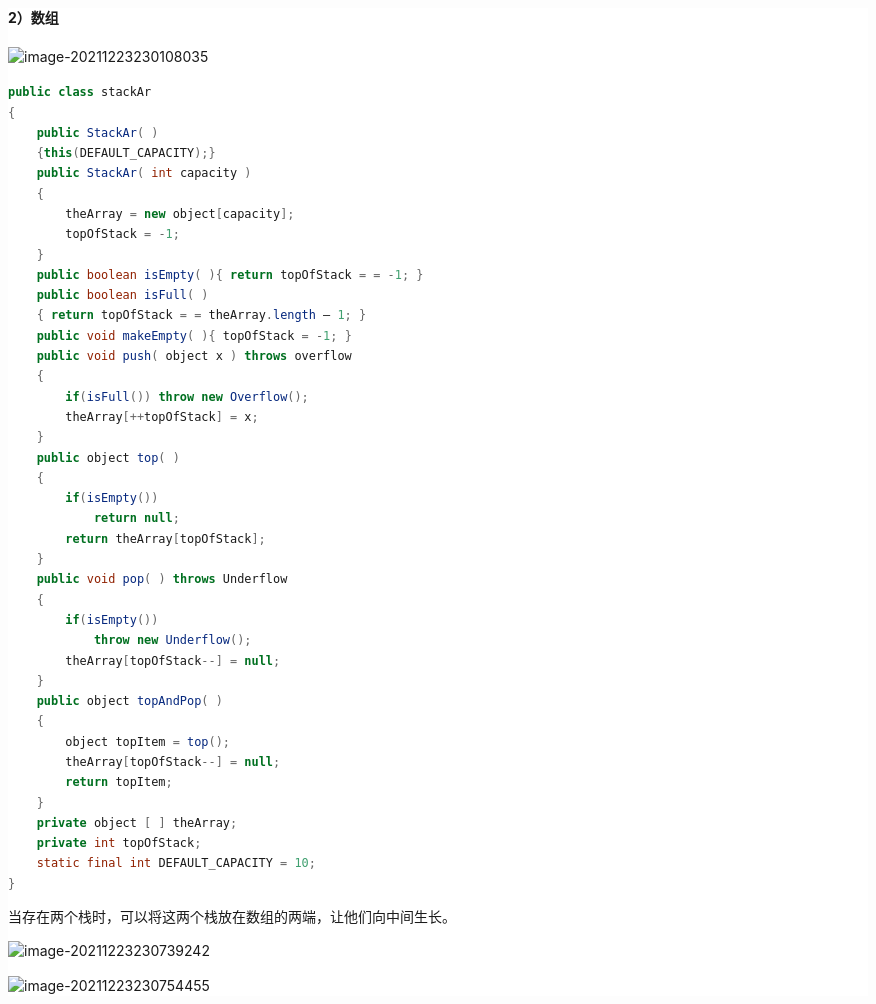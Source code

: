 #### 2）数组

![image-20211223230108035](C:\Users\lenovo\AppData\Roaming\Typora\typora-user-images\image-20211223230108035.png)

```java
public class stackAr
{ 
    public StackAr( )
    {this(DEFAULT_CAPACITY);}
    public StackAr( int capacity )
    {
        theArray = new object[capacity];
        topOfStack = -1;
    }
    public boolean isEmpty( ){ return topOfStack = = -1; }
    public boolean isFull( )
    { return topOfStack = = theArray.length – 1; }
    public void makeEmpty( ){ topOfStack = -1; }
    public void push( object x ) throws overflow
    {
        if(isFull()) throw new Overflow();
        theArray[++topOfStack] = x;
    }
    public object top( )
    {
        if(isEmpty())
            return null;
        return theArray[topOfStack];
    }
    public void pop( ) throws Underflow
    {
        if(isEmpty())
            throw new Underflow();
        theArray[topOfStack--] = null;
    }
    public object topAndPop( )
    {
        object topItem = top();
        theArray[topOfStack--] = null;
        return topItem;
    }
    private object [ ] theArray;
    private int topOfStack;
    static final int DEFAULT_CAPACITY = 10;
} 
```

当存在两个栈时，可以将这两个栈放在数组的两端，让他们向中间生长。

![image-20211223230739242](C:\Users\lenovo\AppData\Roaming\Typora\typora-user-images\image-20211223230739242.png)

![image-20211223230754455](C:\Users\lenovo\AppData\Roaming\Typora\typora-user-images\image-20211223230754455.png)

__Work task__
What is the number of lines above that contain the word "Typora"? Answer with that number only.

__Answer below__
3